La Confederación Patronal de la República Mexicana (Coparmex) reveló en su primera medición 2026, denominada Data Coparmex, que apenas el 11.7% de sus socios en Yucatán considera que el gobierno estatal cumple con los propósitos para los que fue electo. El propio documento califica ese resultado como el más bajo desde que existe el indicador y el más bajo del país.
El hallazgo importa porque no proviene de un adversario político ni de una encuesta de opinión ciudadana, sino del sector que toma decisiones de inversión, empleo y expansión empresarial. Cuando quienes mueven el capital productivo de un estado retiran su confianza al gobierno, la consecuencia no es electoral: es económica.
El denominado Ánimo para Invertir —porcentaje de empresarios que considera que, frente al año anterior, es buen momento para invertir— registró en Yucatán 17.9%, por debajo del ya preocupante 23% nacional. El desglose por tamaño de empresa agrava el panorama: microempresas, 22.2%; pequeñas, 20.9%; medianas, 12.5%; y grandes empresas, 8.3%. Coparmex advierte que la tendencia se invirtió: a mayor tamaño de empresa, menor disposición a invertir, un fenómeno inédito en el estado.

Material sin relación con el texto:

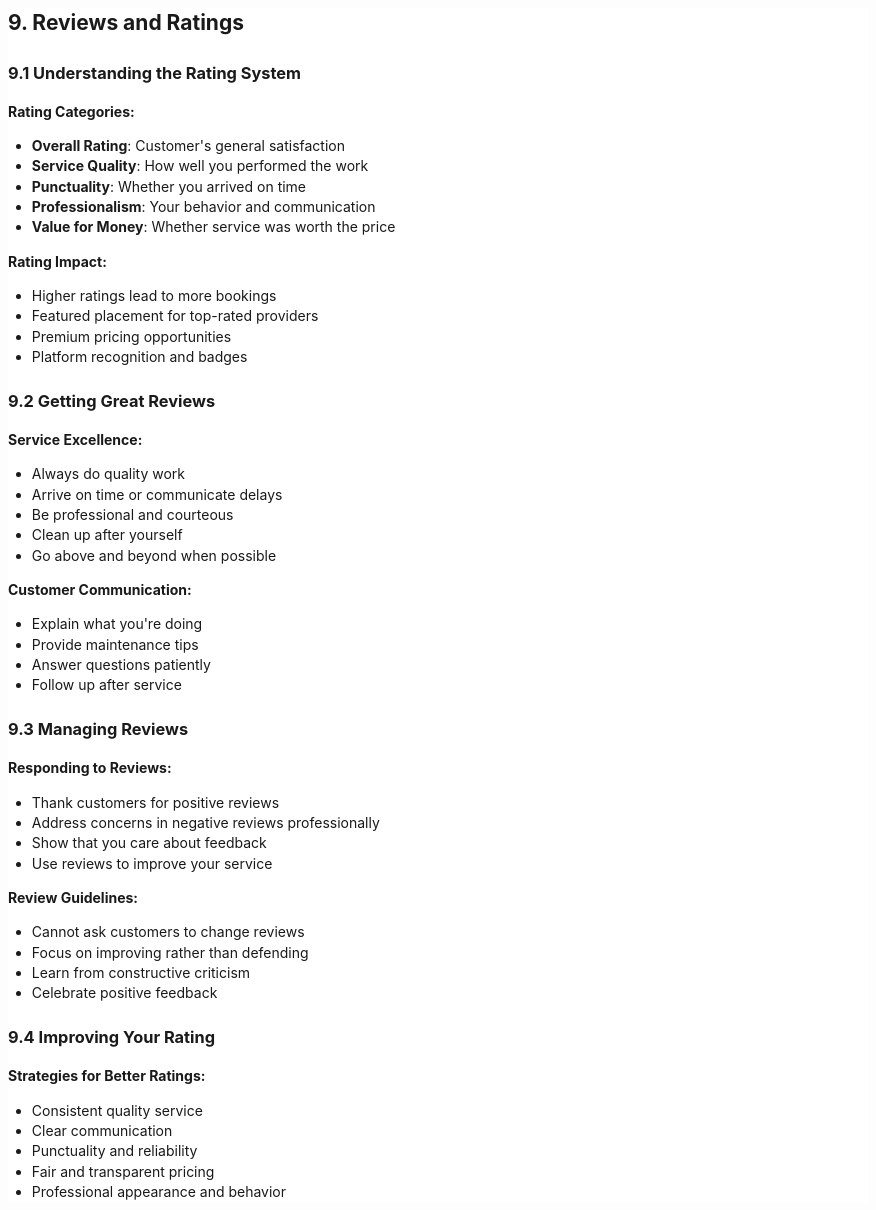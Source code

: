 
## 9. Reviews and Ratings

### 9.1 Understanding the Rating System

**Rating Categories:**
- **Overall Rating**: Customer's general satisfaction
- **Service Quality**: How well you performed the work
- **Punctuality**: Whether you arrived on time
- **Professionalism**: Your behavior and communication
- **Value for Money**: Whether service was worth the price

**Rating Impact:**
- Higher ratings lead to more bookings
- Featured placement for top-rated providers
- Premium pricing opportunities
- Platform recognition and badges

### 9.2 Getting Great Reviews

**Service Excellence:**
- Always do quality work
- Arrive on time or communicate delays
- Be professional and courteous
- Clean up after yourself
- Go above and beyond when possible

**Customer Communication:**
- Explain what you're doing
- Provide maintenance tips
- Answer questions patiently
- Follow up after service

### 9.3 Managing Reviews

**Responding to Reviews:**
- Thank customers for positive reviews
- Address concerns in negative reviews professionally
- Show that you care about feedback
- Use reviews to improve your service

**Review Guidelines:**
- Cannot ask customers to change reviews
- Focus on improving rather than defending
- Learn from constructive criticism
- Celebrate positive feedback

### 9.4 Improving Your Rating

**Strategies for Better Ratings:**
- Consistent quality service
- Clear communication
- Punctuality and reliability
- Fair and transparent pricing
- Professional appearance and behavior
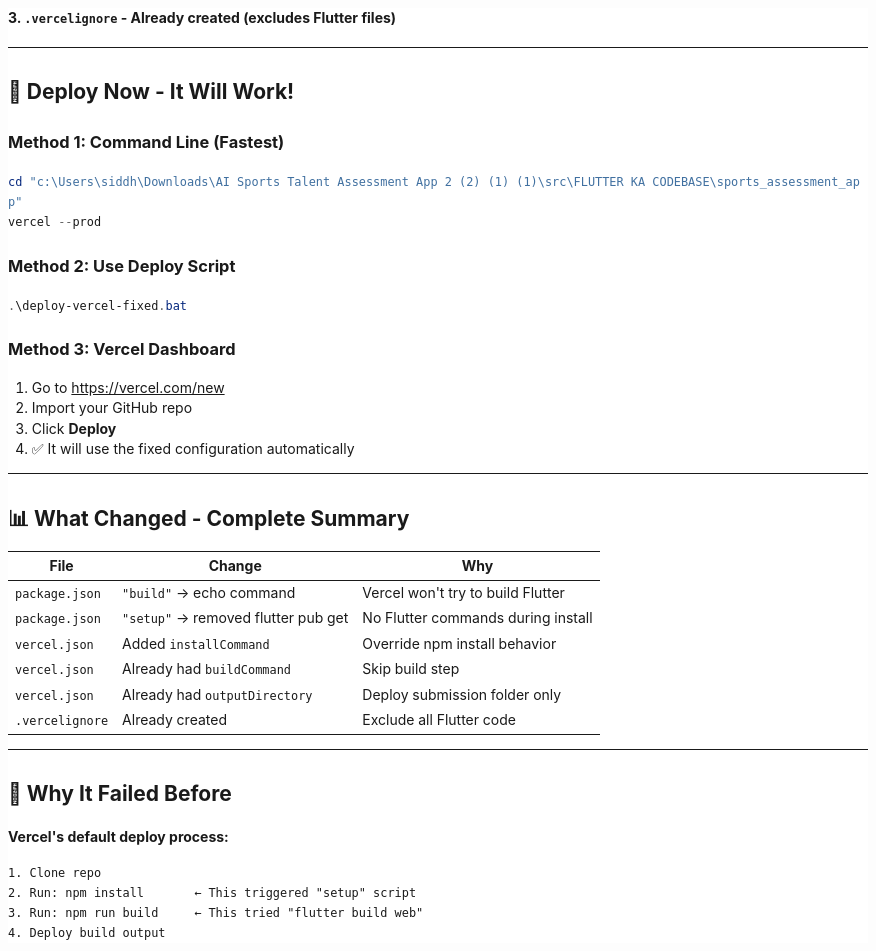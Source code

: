 #### 3. **`.vercelignore`** - Already created (excludes Flutter files)

---

## 🚀 Deploy Now - It Will Work!

### Method 1: Command Line (Fastest)
```powershell
cd "c:\Users\siddh\Downloads\AI Sports Talent Assessment App 2 (2) (1) (1)\src\FLUTTER KA CODEBASE\sports_assessment_app"
vercel --prod
```

### Method 2: Use Deploy Script
```powershell
.\deploy-vercel-fixed.bat
```

### Method 3: Vercel Dashboard
1. Go to https://vercel.com/new
2. Import your GitHub repo
3. Click **Deploy**
4. ✅ It will use the fixed configuration automatically

---

## 📊 What Changed - Complete Summary

| File | Change | Why |
|------|--------|-----|
| `package.json` | `"build"` → echo command | Vercel won't try to build Flutter |
| `package.json` | `"setup"` → removed flutter pub get | No Flutter commands during install |
| `vercel.json` | Added `installCommand` | Override npm install behavior |
| `vercel.json` | Already had `buildCommand` | Skip build step |
| `vercel.json` | Already had `outputDirectory` | Deploy submission folder only |
| `.vercelignore` | Already created | Exclude all Flutter code |

---

## 🎯 Why It Failed Before

**Vercel's default deploy process:**
```
1. Clone repo
2. Run: npm install       ← This triggered "setup" script
3. Run: npm run build     ← This tried "flutter build web"
4. Deploy build output
```

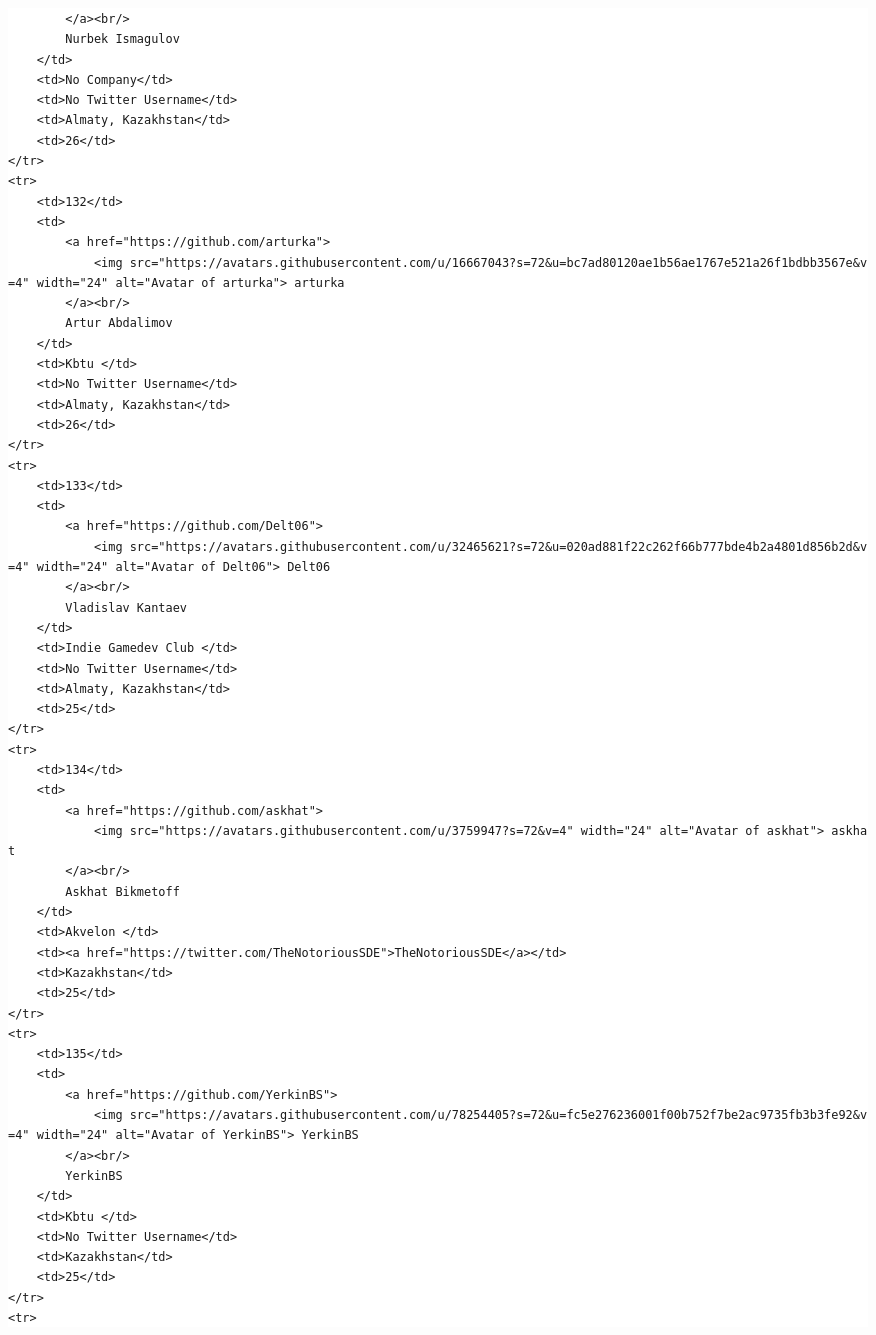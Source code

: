 			</a><br/>
			Nurbek Ismagulov
		</td>
		<td>No Company</td>
		<td>No Twitter Username</td>
		<td>Almaty, Kazakhstan</td>
		<td>26</td>
	</tr>
	<tr>
		<td>132</td>
		<td>
			<a href="https://github.com/arturka">
				<img src="https://avatars.githubusercontent.com/u/16667043?s=72&u=bc7ad80120ae1b56ae1767e521a26f1bdbb3567e&v=4" width="24" alt="Avatar of arturka"> arturka
			</a><br/>
			Artur Abdalimov
		</td>
		<td>Kbtu </td>
		<td>No Twitter Username</td>
		<td>Almaty, Kazakhstan</td>
		<td>26</td>
	</tr>
	<tr>
		<td>133</td>
		<td>
			<a href="https://github.com/Delt06">
				<img src="https://avatars.githubusercontent.com/u/32465621?s=72&u=020ad881f22c262f66b777bde4b2a4801d856b2d&v=4" width="24" alt="Avatar of Delt06"> Delt06
			</a><br/>
			Vladislav Kantaev
		</td>
		<td>Indie Gamedev Club </td>
		<td>No Twitter Username</td>
		<td>Almaty, Kazakhstan</td>
		<td>25</td>
	</tr>
	<tr>
		<td>134</td>
		<td>
			<a href="https://github.com/askhat">
				<img src="https://avatars.githubusercontent.com/u/3759947?s=72&v=4" width="24" alt="Avatar of askhat"> askhat
			</a><br/>
			Askhat Bikmetoff
		</td>
		<td>Akvelon </td>
		<td><a href="https://twitter.com/TheNotoriousSDE">TheNotoriousSDE</a></td>
		<td>Kazakhstan</td>
		<td>25</td>
	</tr>
	<tr>
		<td>135</td>
		<td>
			<a href="https://github.com/YerkinBS">
				<img src="https://avatars.githubusercontent.com/u/78254405?s=72&u=fc5e276236001f00b752f7be2ac9735fb3b3fe92&v=4" width="24" alt="Avatar of YerkinBS"> YerkinBS
			</a><br/>
			YerkinBS
		</td>
		<td>Kbtu </td>
		<td>No Twitter Username</td>
		<td>Kazakhstan</td>
		<td>25</td>
	</tr>
	<tr>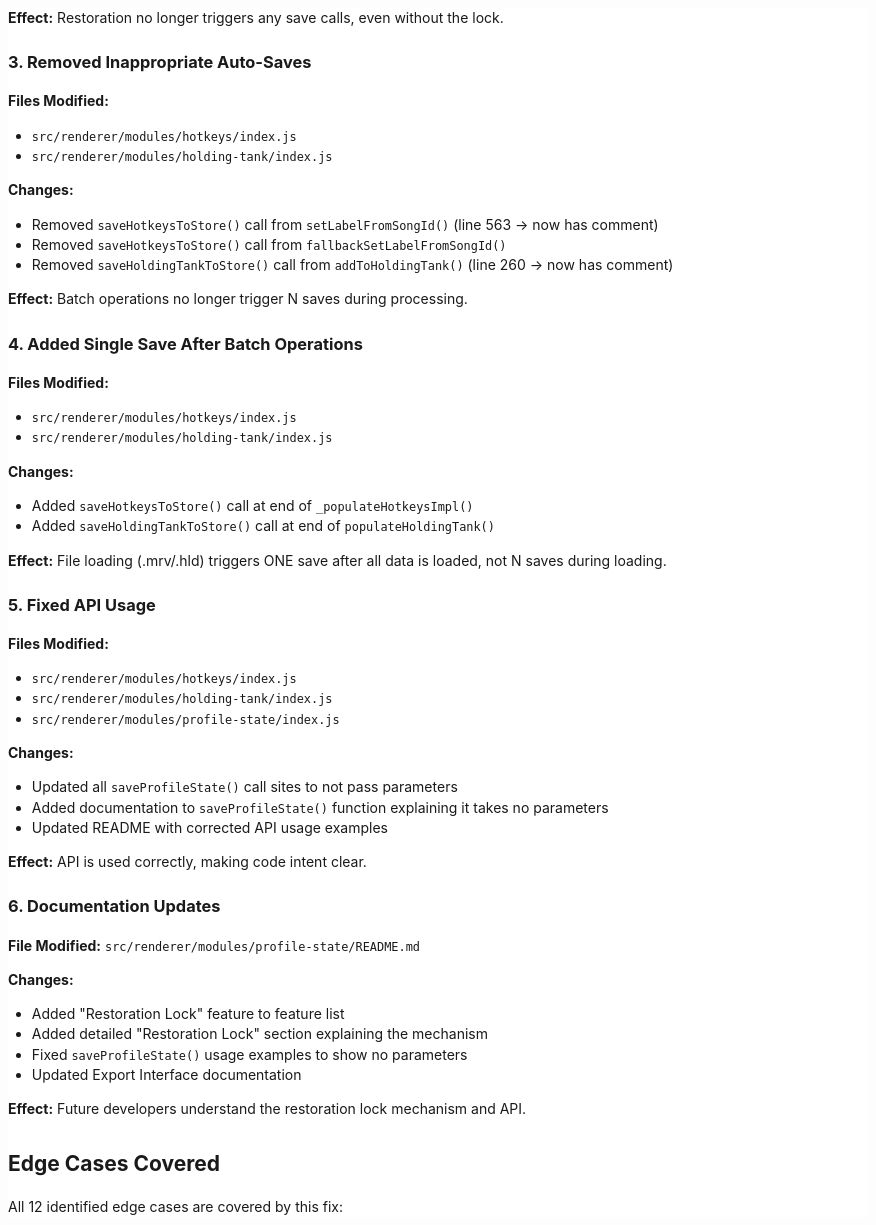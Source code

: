 **Effect:** Restoration no longer triggers any save calls, even without the lock.

### 3. Removed Inappropriate Auto-Saves
**Files Modified:**
- `src/renderer/modules/hotkeys/index.js`
- `src/renderer/modules/holding-tank/index.js`

**Changes:**
- Removed `saveHotkeysToStore()` call from `setLabelFromSongId()` (line 563 → now has comment)
- Removed `saveHotkeysToStore()` call from `fallbackSetLabelFromSongId()`
- Removed `saveHoldingTankToStore()` call from `addToHoldingTank()` (line 260 → now has comment)

**Effect:** Batch operations no longer trigger N saves during processing.

### 4. Added Single Save After Batch Operations
**Files Modified:**
- `src/renderer/modules/hotkeys/index.js`
- `src/renderer/modules/holding-tank/index.js`

**Changes:**
- Added `saveHotkeysToStore()` call at end of `_populateHotkeysImpl()` 
- Added `saveHoldingTankToStore()` call at end of `populateHoldingTank()`

**Effect:** File loading (.mrv/.hld) triggers ONE save after all data is loaded, not N saves during loading.

### 5. Fixed API Usage
**Files Modified:**
- `src/renderer/modules/hotkeys/index.js`
- `src/renderer/modules/holding-tank/index.js`
- `src/renderer/modules/profile-state/index.js`

**Changes:**
- Updated all `saveProfileState()` call sites to not pass parameters
- Added documentation to `saveProfileState()` function explaining it takes no parameters
- Updated README with corrected API usage examples

**Effect:** API is used correctly, making code intent clear.

### 6. Documentation Updates
**File Modified:** `src/renderer/modules/profile-state/README.md`

**Changes:**
- Added "Restoration Lock" feature to feature list
- Added detailed "Restoration Lock" section explaining the mechanism
- Fixed `saveProfileState()` usage examples to show no parameters
- Updated Export Interface documentation

**Effect:** Future developers understand the restoration lock mechanism and API.

## Edge Cases Covered

All 12 identified edge cases are covered by this fix:
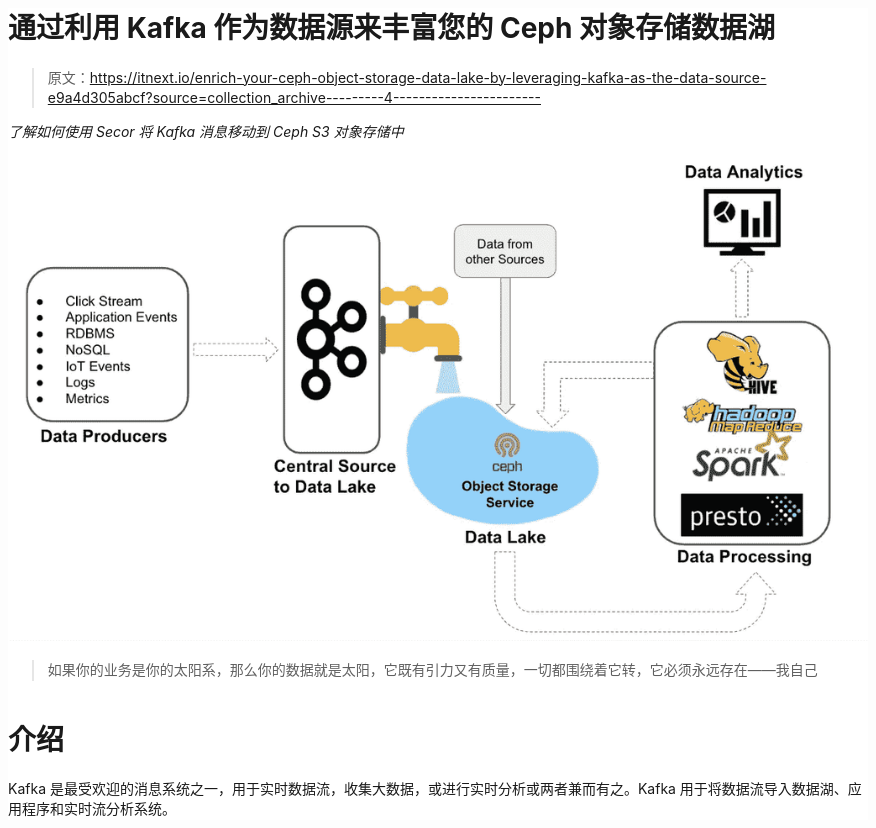 # 通过利用 Kafka 作为数据源来丰富您的 Ceph 对象存储数据湖

> 原文：<https://itnext.io/enrich-your-ceph-object-storage-data-lake-by-leveraging-kafka-as-the-data-source-e9a4d305abcf?source=collection_archive---------4----------------------->

*了解如何使用 Secor 将 Kafka 消息移动到 Ceph S3 对象存储中*

![](img/eae126a47a40a47c29d86c02d43ab43b.png)

> 如果你的业务是你的太阳系，那么你的数据就是太阳，它既有引力又有质量，一切都围绕着它转，它必须永远存在——我自己

# 介绍

Kafka 是最受欢迎的消息系统之一，用于实时数据流，收集大数据，或进行实时分析或两者兼而有之。Kafka 用于将数据流导入数据湖、应用程序和实时流分析系统。
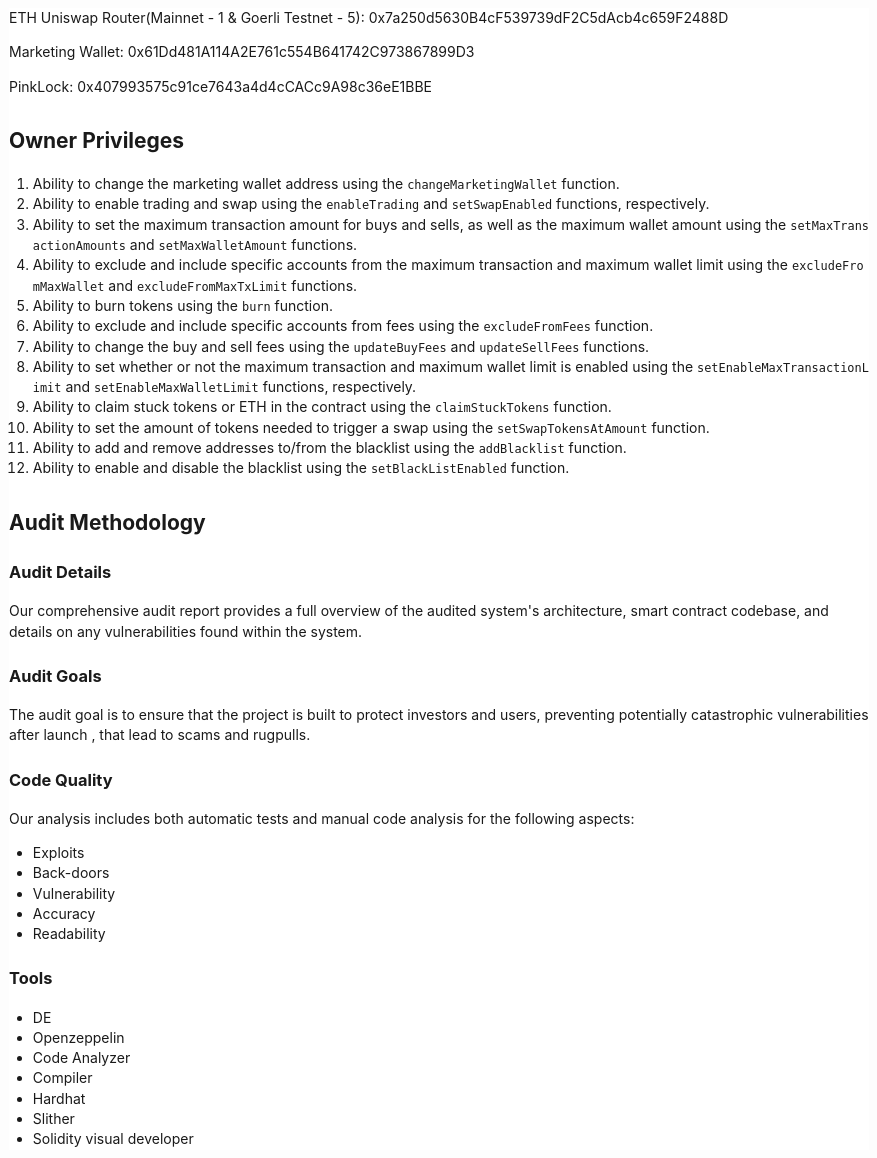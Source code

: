 ETH Uniswap Router(Mainnet - 1 & Goerli Testnet - 5): 0x7a250d5630B4cF539739dF2C5dAcb4c659F2488D

Marketing Wallet: 0x61Dd481A114A2E761c554B641742C973867899D3

PinkLock: 0x407993575c91ce7643a4d4cCACc9A98c36eE1BBE


## Owner Privileges

1. Ability to change the marketing wallet address using the `changeMarketingWallet` function.
2. Ability to enable trading and swap using the `enableTrading` and `setSwapEnabled` functions, respectively.
3. Ability to set the maximum transaction amount for buys and sells, as well as the maximum wallet amount using the `setMaxTransactionAmounts` and `setMaxWalletAmount` functions.
4. Ability to exclude and include specific accounts from the maximum transaction and maximum wallet limit using the `excludeFromMaxWallet` and `excludeFromMaxTxLimit` functions.
5. Ability to burn tokens using the `burn` function.
6. Ability to exclude and include specific accounts from fees using the `excludeFromFees` function.
7. Ability to change the buy and sell fees using the `updateBuyFees` and `updateSellFees` functions.
8. Ability to set whether or not the maximum transaction and maximum wallet limit is enabled using the `setEnableMaxTransactionLimit` and `setEnableMaxWalletLimit` functions, respectively.
9. Ability to claim stuck tokens or ETH in the contract using the `claimStuckTokens` function.
10. Ability to set the amount of tokens needed to trigger a swap using the `setSwapTokensAtAmount` function.
11. Ability to add and remove addresses to/from the blacklist using the `addBlacklist` function.
12. Ability to enable and disable the blacklist using the `setBlackListEnabled` function.


## Audit Methodology

### Audit Details

Our comprehensive audit report provides a full overview of the audited system's architecture, smart contract codebase, and details on any vulnerabilities found within the system.

### Audit Goals

The audit goal is to ensure that the project is built to protect investors and users, preventing potentially catastrophic vulnerabilities after launch , that lead to scams and rugpulls.

### Code Quality

Our analysis includes both automatic tests and manual code analysis for the following aspects:

- Exploits 
- Back-doors 
- Vulnerability 
- Accuracy 
- Readability

### Tools
- DE
- Openzeppelin
- Code Analyzer
- Compiler
- Hardhat
- Slither
- Solidity visual developer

Cuando la medición indaga los principales obstáculos para el crecimiento de los negocios, la incertidumbre económica encabeza la lista con 28.1%, seguida de la incertidumbre política con 17.6%. La inseguridad, históricamente el argumento más socorrido para explicar la parálisis empresarial, no ocupa el primer lugar. Las fallas atribuidas al gobierno estatal tampoco apuntan a ese rubro: 18.4% señaló deficiencias en infraestructura y servicios públicos, 15.3% falta de apoyo al empresario y 15% corrupción.
El mismo documento ofrece, no obstante, datos que moderan una lectura catastrofista. La percepción de corrupción entre los socios de Coparmex en Yucatán disminuyó y se ubicó en 34.8%, y la incidencia delictiva empresarial reportada también descendió respecto de la medición anterior, con delitos predominantemente de bajo impacto. El estado conserva una de sus ventajas estructurales históricas: la seguridad.
El contraste más incómodo para el Gobierno del Estado aparece en la página 26 del documento, donde se pregunta si la presidenta municipal de Mérida, Cecilia Patrón Laviada, cumple con las funciones para las que fue electa. El 67% respondió favorablemente —16% totalmente de acuerdo y 51% algo de acuerdo—, frente a 12% en desacuerdo y 21% neutral. Coparmex y los propios autores del análisis advierten que los indicadores estatal y municipal no son metodológicamente idénticos, por lo que la comparación directa de porcentajes sería inexacta; aun así, la distancia entre ambas valoraciones en el mismo documento, con el mismo sector y en la misma medición, resulta difícil de ignorar.
La medición no equivale a un resultado electoral ni abarca a todos los sectores de la sociedad yucateca, pero los fenómenos empresariales suelen anticipar efectos que después alcanzan a las familias: primero se detiene una inversión, luego una expansión, después una contratación. La pregunta que Data Coparmex deja sobre la mesa no es ideológica ni partidista: si Yucatán conserva seguridad, capital humano e infraestructura, ¿qué explica que solo ocho de cada cien grandes empresas consideren este el momento adecuado para invertir en el estado?